Though the book was written in Dutch, the ceremony was conducted entirely in English, official language of the Berlage Institute, whose international vocation – evident in the recruiting of teachers and students from all over – imposes the use of this lingua franca, in refreshing contrast to the shortsighted chauvinism of other European schools. Van Eyck spoke the admirable English inevitable in one who lived his childhood and early youth in Great Britain, adorned his speech with several bullfighter’s passes, and wrapped up the faena by drawing the back curtain for the audience to contemplate, through the large windows, the neighboring office building, colossal and abominable, which the architect boasted having known how to ‘tame’. With this theatrical coup in the presentation of his biography, the charismatic master inexorably welded the more acknowledged part of his life’s work to its least appreciated: the egalitarian, optimistic isotropy of the sixties and the capricious, coloristic geometries of the nineties; the orderly tapestries and the unexpected grids; the articulated, tectonic concrete and the glazed panels with rainbow frames. There is some continuity, to be sure, between the communal, countercultural Utopias of the sixties – when all the world’s schools of architecture paid more heed to Eskimo igloos than to Palladio villas – and the ‘socially responsible’ mask that aspires to give a human countenance to the large bureaucratic corporations; but in the old Dutch master one did not know whether to look for it in the desire to join the homo faber to the homo ludens, or in a Peter Pan syndrome that had him reproducing an eternal childcare center with sandboxes and colorful toys.
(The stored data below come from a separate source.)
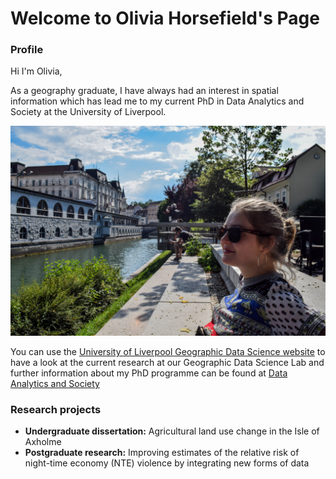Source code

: # Welcome to Olivia Horsefield's Page

### **Profile**

Hi I'm Olivia,

As a geography graduate, I have always had an interest in spatial information which has lead me to my current PhD in Data Analytics and Society at the University of Liverpool. 


![Olivia Picture](DSC_1354-2.jpg)


You can use the [University of Liverpool Geographic Data Science website](https://www.liverpool.ac.uk/geographic-data-science/) to have a look at the current research at our Geographic Data Science Lab and further information about my PhD programme can be found at [Data Analytics and Society](https://www.liverpool.ac.uk/geographic-data-science/study-with-us/centre-for-doctoral-training/)

### Research projects 

* **Undergraduate dissertation:** Agricultural land use change in the Isle of Axholme
* **Postgraduate research:** Improving estimates of the relative risk of night-time economy (NTE) violence by integrating new forms of data 

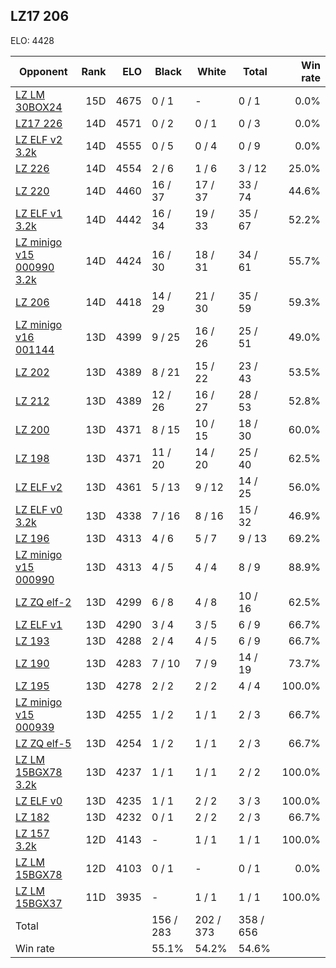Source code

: ## LZ17 206 ##

ELO: 4428

Opponent | Rank | ELO | Black | White | Total | Win rate
---------|-----:|----:|-------|-------|-------|-------:
[LZ LM 30BOX24](LZ%20LM%2030BOX24.md) | 15D | 4675 | 0 / 1 | - | 0 / 1 | 0.0%
[LZ17 226](LZ17%20226.md) | 14D | 4571 | 0 / 2 | 0 / 1 | 0 / 3 | 0.0%
[LZ ELF v2 3.2k](LZ%20ELF%20v2%203.2k.md) | 14D | 4555 | 0 / 5 | 0 / 4 | 0 / 9 | 0.0%
[LZ 226](LZ%20226.md) | 14D | 4554 | 2 / 6 | 1 / 6 | 3 / 12 | 25.0%
[LZ 220](LZ%20220.md) | 14D | 4460 | 16 / 37 | 17 / 37 | 33 / 74 | 44.6%
[LZ ELF v1 3.2k](LZ%20ELF%20v1%203.2k.md) | 14D | 4442 | 16 / 34 | 19 / 33 | 35 / 67 | 52.2%
[LZ minigo v15 000990 3.2k](LZ%20minigo%20v15%20000990%203.2k.md) | 14D | 4424 | 16 / 30 | 18 / 31 | 34 / 61 | 55.7%
[LZ 206](LZ%20206.md) | 14D | 4418 | 14 / 29 | 21 / 30 | 35 / 59 | 59.3%
[LZ minigo v16 001144](LZ%20minigo%20v16%20001144.md) | 13D | 4399 | 9 / 25 | 16 / 26 | 25 / 51 | 49.0%
[LZ 202](LZ%20202.md) | 13D | 4389 | 8 / 21 | 15 / 22 | 23 / 43 | 53.5%
[LZ 212](LZ%20212.md) | 13D | 4389 | 12 / 26 | 16 / 27 | 28 / 53 | 52.8%
[LZ 200](LZ%20200.md) | 13D | 4371 | 8 / 15 | 10 / 15 | 18 / 30 | 60.0%
[LZ 198](LZ%20198.md) | 13D | 4371 | 11 / 20 | 14 / 20 | 25 / 40 | 62.5%
[LZ ELF v2](LZ%20ELF%20v2.md) | 13D | 4361 | 5 / 13 | 9 / 12 | 14 / 25 | 56.0%
[LZ ELF v0 3.2k](LZ%20ELF%20v0%203.2k.md) | 13D | 4338 | 7 / 16 | 8 / 16 | 15 / 32 | 46.9%
[LZ 196](LZ%20196.md) | 13D | 4313 | 4 / 6 | 5 / 7 | 9 / 13 | 69.2%
[LZ minigo v15 000990](LZ%20minigo%20v15%20000990.md) | 13D | 4313 | 4 / 5 | 4 / 4 | 8 / 9 | 88.9%
[LZ ZQ elf-2](LZ%20ZQ%20elf-2.md) | 13D | 4299 | 6 / 8 | 4 / 8 | 10 / 16 | 62.5%
[LZ ELF v1](LZ%20ELF%20v1.md) | 13D | 4290 | 3 / 4 | 3 / 5 | 6 / 9 | 66.7%
[LZ 193](LZ%20193.md) | 13D | 4288 | 2 / 4 | 4 / 5 | 6 / 9 | 66.7%
[LZ 190](LZ%20190.md) | 13D | 4283 | 7 / 10 | 7 / 9 | 14 / 19 | 73.7%
[LZ 195](LZ%20195.md) | 13D | 4278 | 2 / 2 | 2 / 2 | 4 / 4 | 100.0%
[LZ minigo v15 000939](LZ%20minigo%20v15%20000939.md) | 13D | 4255 | 1 / 2 | 1 / 1 | 2 / 3 | 66.7%
[LZ ZQ elf-5](LZ%20ZQ%20elf-5.md) | 13D | 4254 | 1 / 2 | 1 / 1 | 2 / 3 | 66.7%
[LZ LM 15BGX78 3.2k](LZ%20LM%2015BGX78%203.2k.md) | 13D | 4237 | 1 / 1 | 1 / 1 | 2 / 2 | 100.0%
[LZ ELF v0](LZ%20ELF%20v0.md) | 13D | 4235 | 1 / 1 | 2 / 2 | 3 / 3 | 100.0%
[LZ 182](LZ%20182.md) | 13D | 4232 | 0 / 1 | 2 / 2 | 2 / 3 | 66.7%
[LZ 157 3.2k](LZ%20157%203.2k.md) | 12D | 4143 | - | 1 / 1 | 1 / 1 | 100.0%
[LZ LM 15BGX78](LZ%20LM%2015BGX78.md) | 12D | 4103 | 0 / 1 | - | 0 / 1 | 0.0%
[LZ LM 15BGX37](LZ%20LM%2015BGX37.md) | 11D | 3935 | - | 1 / 1 | 1 / 1 | 100.0%
Total | | | 156 / 283 | 202 / 373 | 358 / 656 | 
Win rate| | | 55.1% | 54.2% | 54.6% | 
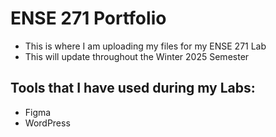 # ENSE 271 Portfolio
- This is where I am uploading my files for my ENSE 271 Lab
- This will update throughout the Winter 2025 Semester


## Tools that I have used during my Labs:
- Figma
- WordPress
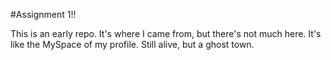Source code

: #Assignment 1!!


This is an early repo. It's where I came from, but there's not much here. It's like the MySpace of my profile. Still alive, but a ghost town.






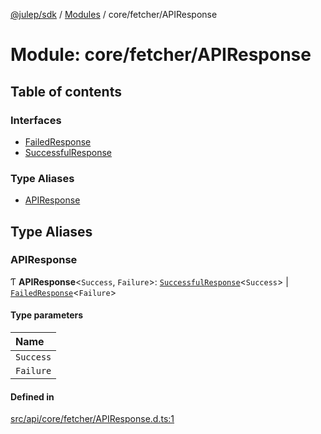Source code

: [@julep/sdk](../README.md) / [Modules](../modules.md) / core/fetcher/APIResponse

# Module: core/fetcher/APIResponse

## Table of contents

### Interfaces

- [FailedResponse](../interfaces/core_fetcher_APIResponse.FailedResponse.md)
- [SuccessfulResponse](../interfaces/core_fetcher_APIResponse.SuccessfulResponse.md)

### Type Aliases

- [APIResponse](core_fetcher_APIResponse.md#apiresponse)

## Type Aliases

### APIResponse

Ƭ **APIResponse**\<`Success`, `Failure`\>: [`SuccessfulResponse`](../interfaces/core_fetcher_APIResponse.SuccessfulResponse.md)\<`Success`\> \| [`FailedResponse`](../interfaces/core_fetcher_APIResponse.FailedResponse.md)\<`Failure`\>

#### Type parameters

| Name |
| :------ |
| `Success` |
| `Failure` |

#### Defined in

[src/api/core/fetcher/APIResponse.d.ts:1](https://github.com/julep-ai/samantha-monorepo/blob/9aefd53/sdks/js/src/api/core/fetcher/APIResponse.d.ts#L1)

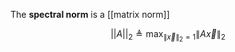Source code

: The **spectral norm** is a [[matrix norm]]

$$
||A||_2 \triangleq \max_{\lVert \vec{x} \rVert_2 = 1} \lVert A \vec{x} \rVert_2
$$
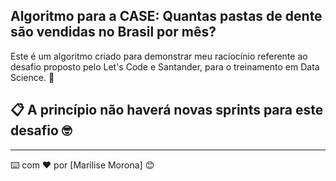 ## Algoritmo para a CASE: Quantas pastas de dente são vendidas no Brasil por mês?

Este é um algoritmo criado para demonstrar meu raciocínio referente ao desafio proposto pelo Let's Code e Santander, para o treinamento em Data Science. 📢


## 📋 A princípio não haverá novas sprints para este desafio 🤓




---
⌨️ com ❤️ por [Marilise Morona] 😊
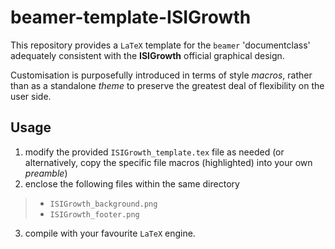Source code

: # beamer-template-ISIGrowth

This repository provides a `LaTeX` template for the `beamer` 'documentclass' adequately consistent with the **ISIGrowth** official graphical design.

Customisation is purposefully introduced in terms of style *macros*, rather than as a standalone *theme* to preserve the
greatest deal of flexibility on the user side.

## Usage
 1. modify the provided `ISIGrowth_template.tex` file as needed (or alternatively, copy the specific file macros (highlighted) into your own *preamble*)
 2. enclose the following files within the same directory
  >* `ISIGrowth_background.png`
  >* `ISIGrowth_footer.png`
 3. compile with your favourite `LaTeX` engine.
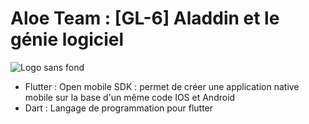 # Aloe Team : [GL-6] Aladdin et le génie logiciel



![Logo sans fond](https://user-images.githubusercontent.com/55144558/117950587-a17ce700-b313-11eb-881e-1f5cf100bb45.png)


 
- Flutter : Open mobile SDK : permet de créer une application native mobile sur la base d'un même code IOS et Android 
- Dart : Langage de programmation pour flutter



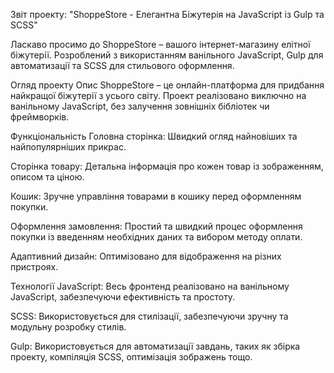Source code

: Звіт проекту: "ShoppeStore - Елегантна Біжутерія на JavaScript із Gulp та SCSS"


Ласкаво просимо до ShoppeStore – вашого інтернет-магазину елітної біжутерії. Розроблений з використанням ванільного JavaScript, Gulp для автоматизації та SCSS для стильового оформлення.

Огляд проекту
Опис
ShoppeStore – це онлайн-платформа для придбання найкращої біжутерії з усього світу. Проект реалізовано виключно на ванільному JavaScript, без залучення зовнішніх бібліотек чи фреймворків.

Функціональність
Головна сторінка: Швидкий огляд найновіших та найпопулярніших прикрас.

Сторінка товару: Детальна інформація про кожен товар із зображенням, описом та ціною.

Кошик: Зручне управління товарами в кошику перед оформленням покупки.

Оформлення замовлення: Простий та швидкий процес оформлення покупки із введенням необхідних даних та вибором методу оплати.

Адаптивний дизайн: Оптимізовано для відображення на різних пристроях.

Технології
JavaScript: Весь фронтенд реалізовано на ванільному JavaScript, забезпечуючи ефективність та простоту.

SCSS: Використовується для стилізації, забезпечуючи зручну та модульну розробку стилів.

Gulp: Використовується для автоматизації завдань, таких як збірка проекту, компіляція SCSS, оптимізація зображень тощо.
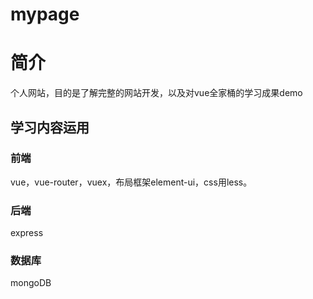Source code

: # mypage
# 简介
  个人网站，目的是了解完整的网站开发，以及对vue全家桶的学习成果demo
## 学习内容运用
  ### 前端
  vue，vue-router，vuex，布局框架element-ui，css用less。
  ### 后端
  express
  ### 数据库
  mongoDB
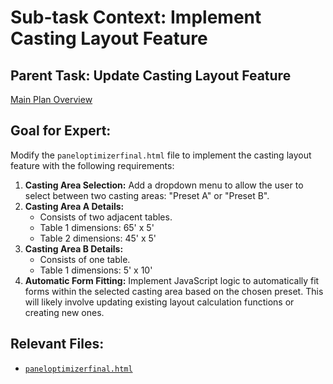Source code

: # Sub-task Context: Implement Casting Layout Feature

## Parent Task: Update Casting Layout Feature
[Main Plan Overview](../../plans/ROO#TASK_20250625233955_E6F7G8H9_plan_overview.md)

## Goal for Expert:
Modify the `paneloptimizerfinal.html` file to implement the casting layout feature with the following requirements:

1.  **Casting Area Selection:** Add a dropdown menu to allow the user to select between two casting areas: "Preset A" or "Preset B".
2.  **Casting Area A Details:**
    *   Consists of two adjacent tables.
    *   Table 1 dimensions: 65' x 5'
    *   Table 2 dimensions: 45' x 5'
3.  **Casting Area B Details:**
    *   Consists of one table.
    *   Table 1 dimensions: 5' x 10'
4.  **Automatic Form Fitting:** Implement JavaScript logic to automatically fit forms within the selected casting area based on the chosen preset. This will likely involve updating existing layout calculation functions or creating new ones.

## Relevant Files:
*   [`paneloptimizerfinal.html`](paneloptimizerfinal.html)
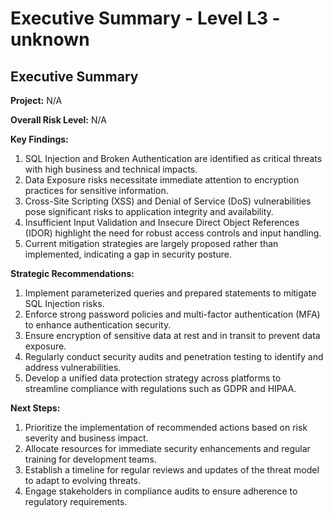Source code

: # Executive Summary - Level L3 - unknown

## Executive Summary

**Project:** N/A

**Overall Risk Level:** N/A

**Key Findings:**
1. SQL Injection and Broken Authentication are identified as critical threats with high business and technical impacts.
2. Data Exposure risks necessitate immediate attention to encryption practices for sensitive information.
3. Cross-Site Scripting (XSS) and Denial of Service (DoS) vulnerabilities pose significant risks to application integrity and availability.
4. Insufficient Input Validation and Insecure Direct Object References (IDOR) highlight the need for robust access controls and input handling.
5. Current mitigation strategies are largely proposed rather than implemented, indicating a gap in security posture.

**Strategic Recommendations:**
1. Implement parameterized queries and prepared statements to mitigate SQL Injection risks.
2. Enforce strong password policies and multi-factor authentication (MFA) to enhance authentication security.
3. Ensure encryption of sensitive data at rest and in transit to prevent data exposure.
4. Regularly conduct security audits and penetration testing to identify and address vulnerabilities.
5. Develop a unified data protection strategy across platforms to streamline compliance with regulations such as GDPR and HIPAA.

**Next Steps:**
1. Prioritize the implementation of recommended actions based on risk severity and business impact.
2. Allocate resources for immediate security enhancements and regular training for development teams.
3. Establish a timeline for regular reviews and updates of the threat model to adapt to evolving threats.
4. Engage stakeholders in compliance audits to ensure adherence to regulatory requirements.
The Pastoor van Arskerk Church in The Hague undermines with its proliferation of chapels and cylindrical skylights the hierarchical direction of the traditional liturgical space, bringing the altar closer to the faithful.

Readers of this abundantly documented, confusing biography will not enjoy Strauven’s limited narrative skill, but it nevertheless offers a wealth of suggestive information and a stimulating quarry of images. Some will take an interest in what is most original about the book, which is its exploration of the roots of the anthropological thought of a Dutchman who wandered both physically and emotionally from his native country – so long contemplated from the British or Swiss prism, and so often perceived in terms of the tropical nostalgia of his mother and grandparents, or of the African fascination of his travels. Many will find particularly important van Eyck’s relations with two artistic circles of fertile creative experimentalism, that which revolved around Carola and Sigfried Giedion in Zürich, and that of the CoBrA group in Amsterdam, whose most influential exhibition he himself set up (incidentally it was also he who introduced the painter Constant into the building world, and the very earliest sources of the latter’s situationist New Babylon were the ideas of Team X and van Eyck’s children’s playgrounds). Others, finally, will reencounter in this biography of the late Dutch master the muscular dynamism of the architectural debate that characterized the Netherlands in the course of this century, the extraordinary innovative vigor and no less admirable adaptability of its built culture, and the apparently inexhaustible capacity of neoplasticism to fertilize the apparently remotest intellectual adventures of its premises. Aldo van Eyck is dead, but his work remains as alive as the orthodox modernity it sought to eliminate.